Input -
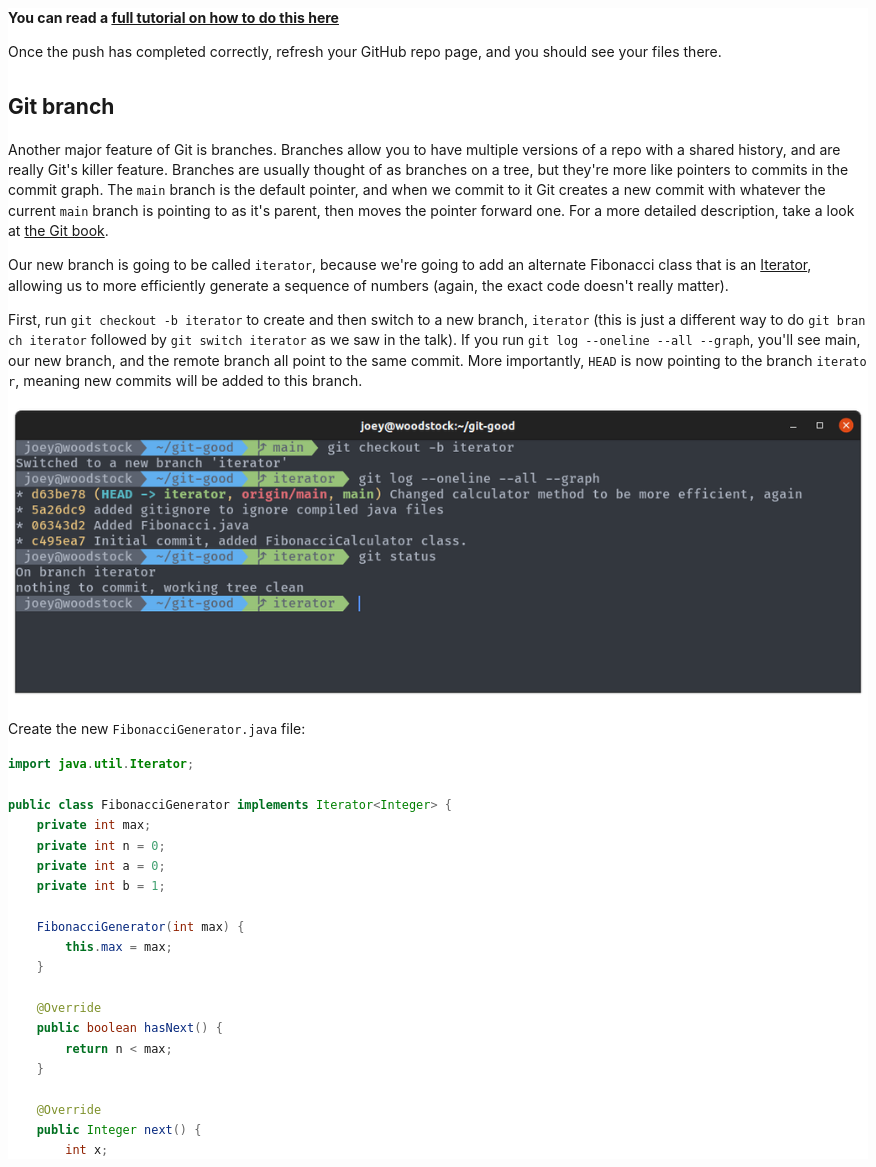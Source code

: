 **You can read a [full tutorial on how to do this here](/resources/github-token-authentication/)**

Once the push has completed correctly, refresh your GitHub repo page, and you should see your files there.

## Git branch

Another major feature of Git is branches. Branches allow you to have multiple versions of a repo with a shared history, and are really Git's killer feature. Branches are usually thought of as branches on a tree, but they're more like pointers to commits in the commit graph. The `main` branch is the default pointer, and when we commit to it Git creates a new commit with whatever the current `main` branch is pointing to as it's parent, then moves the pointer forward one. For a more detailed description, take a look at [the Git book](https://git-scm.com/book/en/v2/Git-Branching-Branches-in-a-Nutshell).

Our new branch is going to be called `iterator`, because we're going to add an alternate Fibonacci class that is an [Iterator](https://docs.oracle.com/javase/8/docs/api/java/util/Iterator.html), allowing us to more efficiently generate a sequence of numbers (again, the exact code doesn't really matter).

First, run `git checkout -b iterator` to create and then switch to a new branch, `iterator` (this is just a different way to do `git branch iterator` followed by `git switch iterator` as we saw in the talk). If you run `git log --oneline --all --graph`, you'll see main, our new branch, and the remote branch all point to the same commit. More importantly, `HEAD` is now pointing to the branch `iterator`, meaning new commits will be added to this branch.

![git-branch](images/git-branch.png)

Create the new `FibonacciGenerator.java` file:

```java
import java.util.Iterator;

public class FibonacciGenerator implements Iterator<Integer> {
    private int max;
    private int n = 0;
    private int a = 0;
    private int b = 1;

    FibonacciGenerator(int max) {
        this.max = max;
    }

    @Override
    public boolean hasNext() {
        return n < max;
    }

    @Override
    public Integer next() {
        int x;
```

* * *

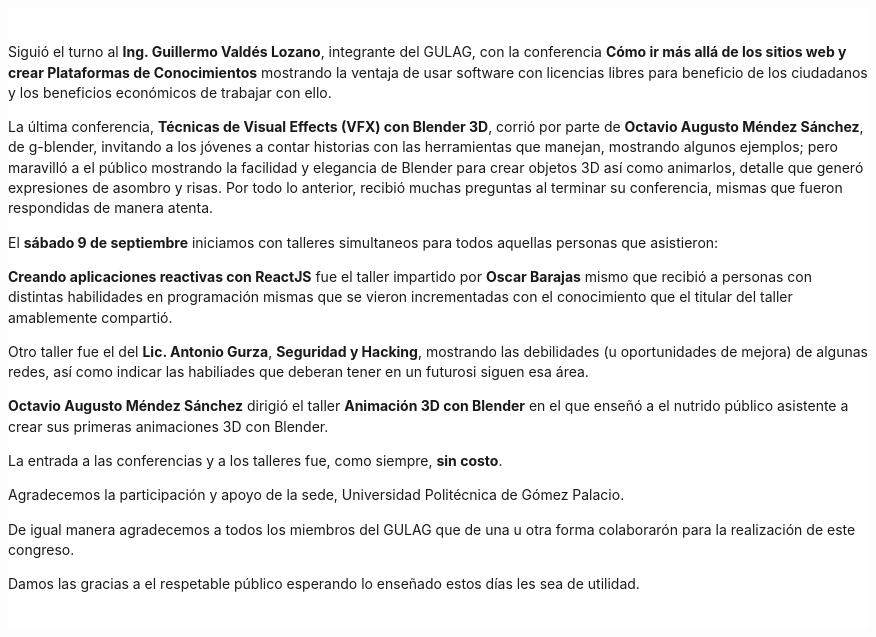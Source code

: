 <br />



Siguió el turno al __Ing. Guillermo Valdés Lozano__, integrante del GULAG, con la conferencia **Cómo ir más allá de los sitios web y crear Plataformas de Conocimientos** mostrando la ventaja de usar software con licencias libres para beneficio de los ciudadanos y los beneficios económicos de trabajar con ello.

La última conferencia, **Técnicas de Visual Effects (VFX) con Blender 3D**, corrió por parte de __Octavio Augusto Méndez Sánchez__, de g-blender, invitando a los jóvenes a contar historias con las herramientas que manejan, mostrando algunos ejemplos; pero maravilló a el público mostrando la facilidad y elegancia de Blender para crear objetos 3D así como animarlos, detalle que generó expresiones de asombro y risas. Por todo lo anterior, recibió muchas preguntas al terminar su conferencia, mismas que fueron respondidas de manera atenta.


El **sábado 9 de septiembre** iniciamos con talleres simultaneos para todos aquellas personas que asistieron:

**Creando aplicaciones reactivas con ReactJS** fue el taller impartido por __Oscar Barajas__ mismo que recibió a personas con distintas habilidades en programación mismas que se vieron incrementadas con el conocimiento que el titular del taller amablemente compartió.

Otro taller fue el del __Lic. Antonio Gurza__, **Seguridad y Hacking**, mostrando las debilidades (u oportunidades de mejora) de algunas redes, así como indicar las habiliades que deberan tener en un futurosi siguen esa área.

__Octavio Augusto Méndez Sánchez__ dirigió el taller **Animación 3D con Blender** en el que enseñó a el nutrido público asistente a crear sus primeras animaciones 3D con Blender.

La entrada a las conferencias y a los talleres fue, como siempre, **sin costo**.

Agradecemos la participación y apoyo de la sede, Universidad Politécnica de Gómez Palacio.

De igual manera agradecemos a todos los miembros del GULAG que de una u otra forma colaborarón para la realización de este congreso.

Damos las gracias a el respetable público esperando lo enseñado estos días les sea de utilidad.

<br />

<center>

--

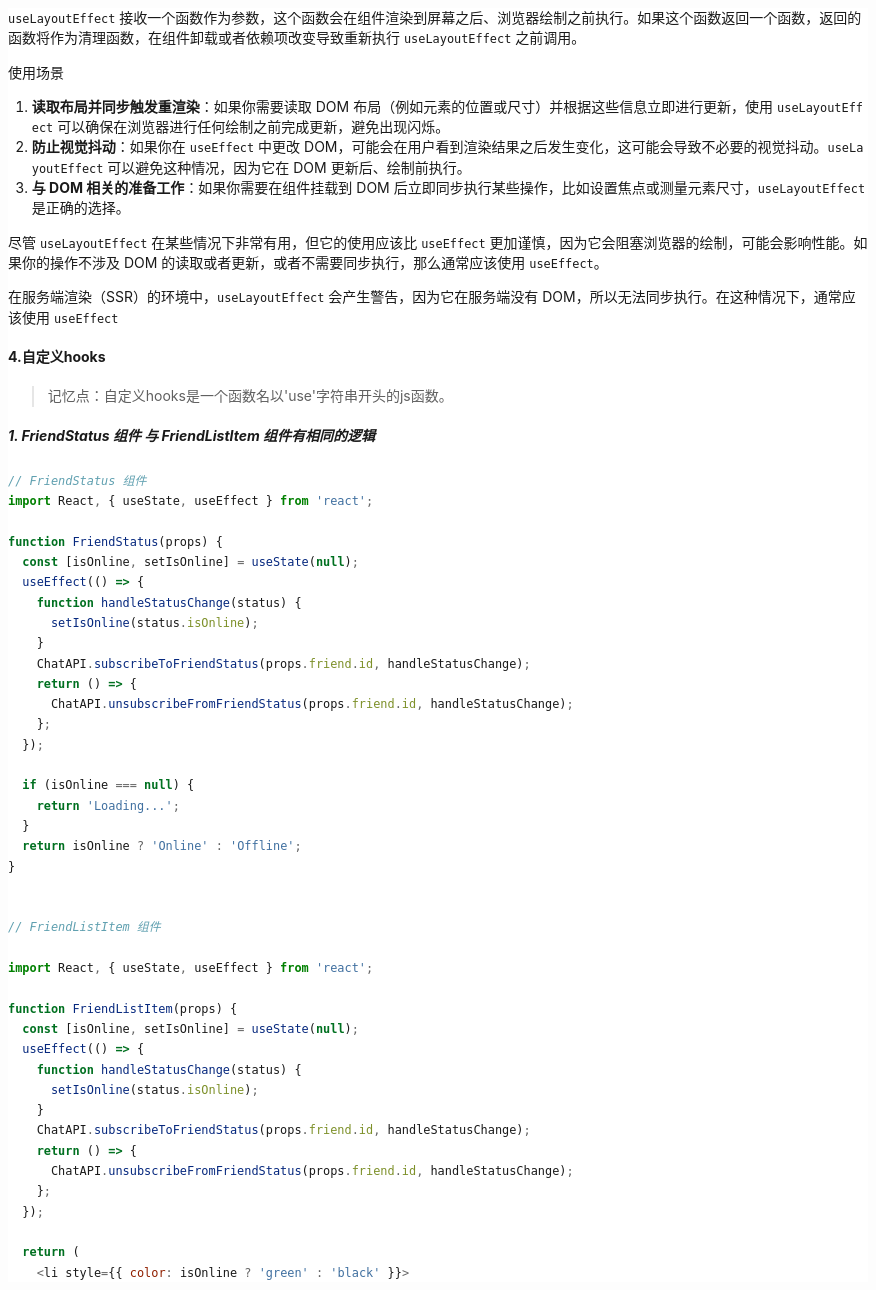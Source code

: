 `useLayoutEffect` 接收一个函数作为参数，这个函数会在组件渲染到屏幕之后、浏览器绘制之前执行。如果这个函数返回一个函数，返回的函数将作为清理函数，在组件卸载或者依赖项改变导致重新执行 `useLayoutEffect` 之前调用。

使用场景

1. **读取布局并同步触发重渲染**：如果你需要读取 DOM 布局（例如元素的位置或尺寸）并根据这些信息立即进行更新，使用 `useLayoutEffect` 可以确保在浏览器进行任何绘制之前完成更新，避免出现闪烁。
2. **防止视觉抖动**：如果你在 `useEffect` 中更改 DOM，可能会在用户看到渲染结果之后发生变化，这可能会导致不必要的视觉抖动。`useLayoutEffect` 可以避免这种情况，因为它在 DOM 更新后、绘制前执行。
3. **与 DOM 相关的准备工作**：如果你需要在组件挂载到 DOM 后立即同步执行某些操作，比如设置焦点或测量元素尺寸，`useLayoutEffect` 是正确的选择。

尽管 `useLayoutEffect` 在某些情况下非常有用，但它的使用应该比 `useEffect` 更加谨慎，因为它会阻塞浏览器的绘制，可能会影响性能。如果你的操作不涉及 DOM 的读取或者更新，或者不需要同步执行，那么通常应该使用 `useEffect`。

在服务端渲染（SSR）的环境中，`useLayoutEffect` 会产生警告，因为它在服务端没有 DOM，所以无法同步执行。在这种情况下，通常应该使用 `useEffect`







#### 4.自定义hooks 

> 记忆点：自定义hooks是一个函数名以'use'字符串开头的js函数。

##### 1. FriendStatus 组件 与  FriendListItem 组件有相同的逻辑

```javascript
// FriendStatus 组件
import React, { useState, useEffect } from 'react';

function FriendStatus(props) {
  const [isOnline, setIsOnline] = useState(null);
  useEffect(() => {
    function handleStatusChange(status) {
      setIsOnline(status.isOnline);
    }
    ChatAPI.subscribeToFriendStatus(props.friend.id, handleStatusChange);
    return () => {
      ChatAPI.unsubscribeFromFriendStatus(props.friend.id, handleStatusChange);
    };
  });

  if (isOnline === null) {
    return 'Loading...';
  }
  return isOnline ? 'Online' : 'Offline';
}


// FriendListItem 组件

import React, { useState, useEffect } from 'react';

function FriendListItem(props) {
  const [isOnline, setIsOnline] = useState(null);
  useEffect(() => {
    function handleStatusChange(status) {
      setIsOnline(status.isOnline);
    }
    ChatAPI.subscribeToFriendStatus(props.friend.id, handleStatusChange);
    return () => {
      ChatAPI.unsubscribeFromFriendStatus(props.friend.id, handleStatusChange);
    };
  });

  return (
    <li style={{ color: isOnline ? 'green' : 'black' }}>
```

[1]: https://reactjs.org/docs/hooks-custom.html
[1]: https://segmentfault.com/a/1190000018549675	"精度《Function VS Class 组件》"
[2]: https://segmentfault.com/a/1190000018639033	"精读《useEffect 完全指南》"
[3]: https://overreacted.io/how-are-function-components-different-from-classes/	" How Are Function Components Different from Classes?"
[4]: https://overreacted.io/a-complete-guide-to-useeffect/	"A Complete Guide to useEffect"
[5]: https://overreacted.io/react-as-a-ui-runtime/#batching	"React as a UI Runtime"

Exercise -
In the listing above, show every line with the word "return".

Answer space -
        return n < max;
    return () => {
    return 'Loading...';
  return isOnline ? 'Online' : 'Offline';
    return () => {
  return (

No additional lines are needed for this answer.